Las responsabilidades, que deberán deslindarse en algún momento, salpica (entre otros funcionarios) a los integrantes de la secretaría legislativa, a la presidenta del Concejo Alejandra Roldán, al titular del tribunal de Cuentas, Daniel Gómez, a la subdirectora de Compras, Marina Mossé, al secretario de Desarrollo Urbano Ambiental, Horacio Pedrone, a Juan Villa en calidad de Asesor Letrado y secretario de Gobierno y, obviamente, al intendente Esteban Avilés como máximo responsable.

No escapan de este escenario los concejales del oficialismo que, obedientemente, bloquean cada intento de investigar las irregularidades y avanzar en la búsqueda de los responsables.

Hoy, ya sin margen para ofrecer  explicaciones a lo inexplicable, Avilés dio marcha atrás.

 

Sobres

La apertura de los sobres de la licitación se realizó el pasado 26 de octubre. La única empresa que se presentó fue la actual prestataria, Cotreco. El sobre 1 contenía documentación legal, económica, técnica y antecedentes de la firma. El 2, la propuesta económica.

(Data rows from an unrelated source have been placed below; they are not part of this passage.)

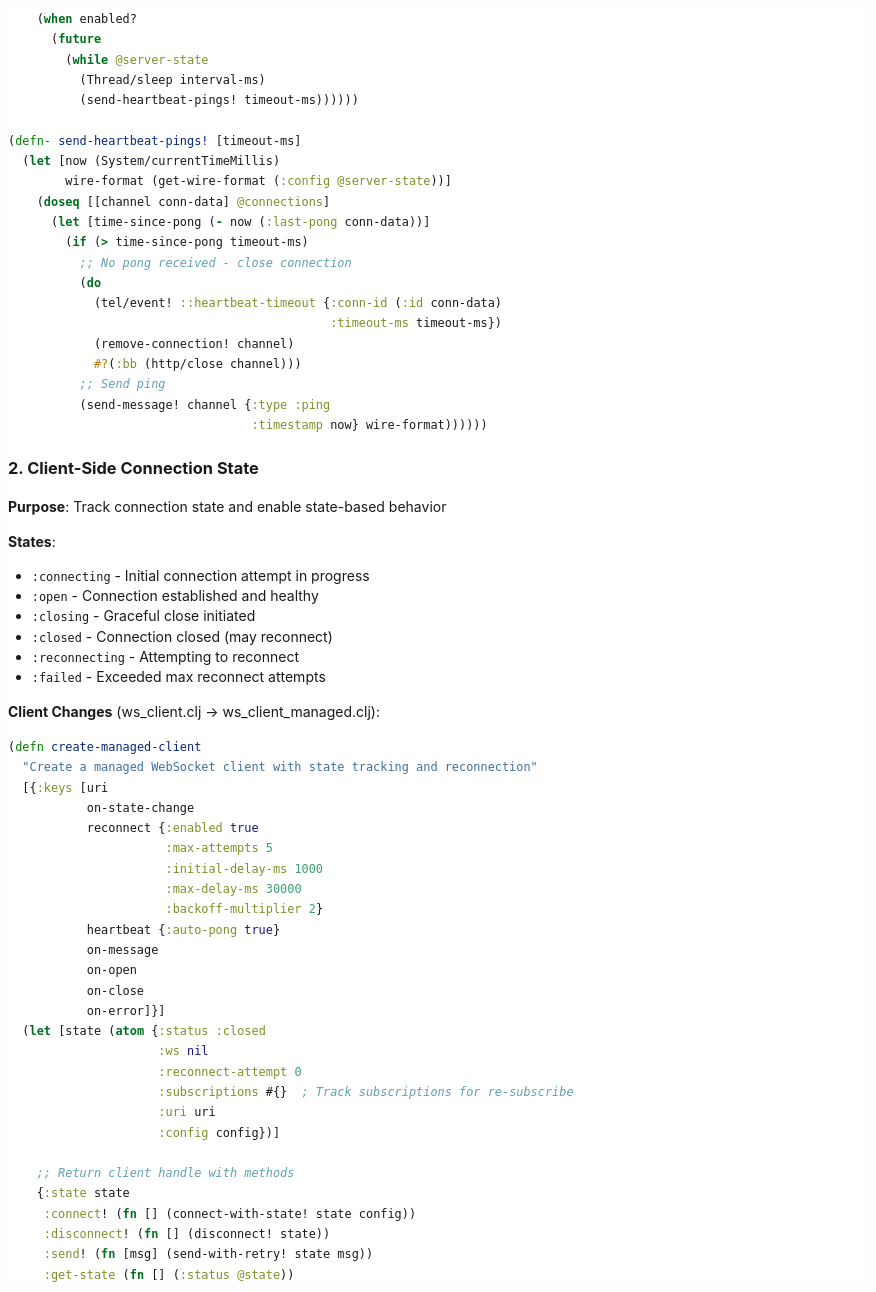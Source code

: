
 ```clojure
    (when enabled?
      (future
        (while @server-state
          (Thread/sleep interval-ms)
          (send-heartbeat-pings! timeout-ms))))))

(defn- send-heartbeat-pings! [timeout-ms]
  (let [now (System/currentTimeMillis)
        wire-format (get-wire-format (:config @server-state))]
    (doseq [[channel conn-data] @connections]
      (let [time-since-pong (- now (:last-pong conn-data))]
        (if (> time-since-pong timeout-ms)
          ;; No pong received - close connection
          (do
            (tel/event! ::heartbeat-timeout {:conn-id (:id conn-data)
                                             :timeout-ms timeout-ms})
            (remove-connection! channel)
            #?(:bb (http/close channel)))
          ;; Send ping
          (send-message! channel {:type :ping
                                  :timestamp now} wire-format))))))
```

### 2. Client-Side Connection State

**Purpose**: Track connection state and enable state-based behavior

**States**:
- `:connecting` - Initial connection attempt in progress
- `:open` - Connection established and healthy
- `:closing` - Graceful close initiated
- `:closed` - Connection closed (may reconnect)
- `:reconnecting` - Attempting to reconnect
- `:failed` - Exceeded max reconnect attempts

**Client Changes** (ws_client.clj → ws_client_managed.clj):
```clojure
(defn create-managed-client
  "Create a managed WebSocket client with state tracking and reconnection"
  [{:keys [uri
           on-state-change
           reconnect {:enabled true
                      :max-attempts 5
                      :initial-delay-ms 1000
                      :max-delay-ms 30000
                      :backoff-multiplier 2}
           heartbeat {:auto-pong true}
           on-message
           on-open
           on-close
           on-error]}]
  (let [state (atom {:status :closed
                     :ws nil
                     :reconnect-attempt 0
                     :subscriptions #{}  ; Track subscriptions for re-subscribe
                     :uri uri
                     :config config})]

    ;; Return client handle with methods
    {:state state
     :connect! (fn [] (connect-with-state! state config))
     :disconnect! (fn [] (disconnect! state))
     :send! (fn [msg] (send-with-retry! state msg))
     :get-state (fn [] (:status @state))
```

Los pliegos establecen una duración del contrato de seis años, con un presupuesto oficial de $7.874.664. (IVA incluido) por mes. Esto es, $94.495.968 por año.

A contramano del apuro para realizar el llamado, desoyendo el pedido expreso del Concejo de Representantes para que se realice con el debido tiempo, hasta hoy se desconocía cuál fue la oferta económica de Cotreco.

 

De mal en peor

Cabe recordar que el convenio por el servicio de recolección de residuos, firmado en 2007, venció tras dos prórrogas de dos años cada una el 31 de marzo de 2017. A partir de allí se habilitó automáticamente una prórroga de seis meses que caducó el 30 de setiembre. Para cubrir el vacío, Avilés firmó un decreto prorrogando el contrato por 90 días. Esto es, hasta el 31 de diciembre.

La confirmación de que la licitación está caída configura un papelón de proporciones épicas, y habrá funcionarios que deberán rendir cuentas y dar –muchas- explicaciones. Pero al menos se abre una pequeña esperanza para que el contrato más oneroso para la ciudad, se pueda firmar en óptimas condiciones de transparencia.

Por otro lado, se especula que Avilés volvería a prorrogar por decreto el contrato con Cotreco por al menos otros 90 días.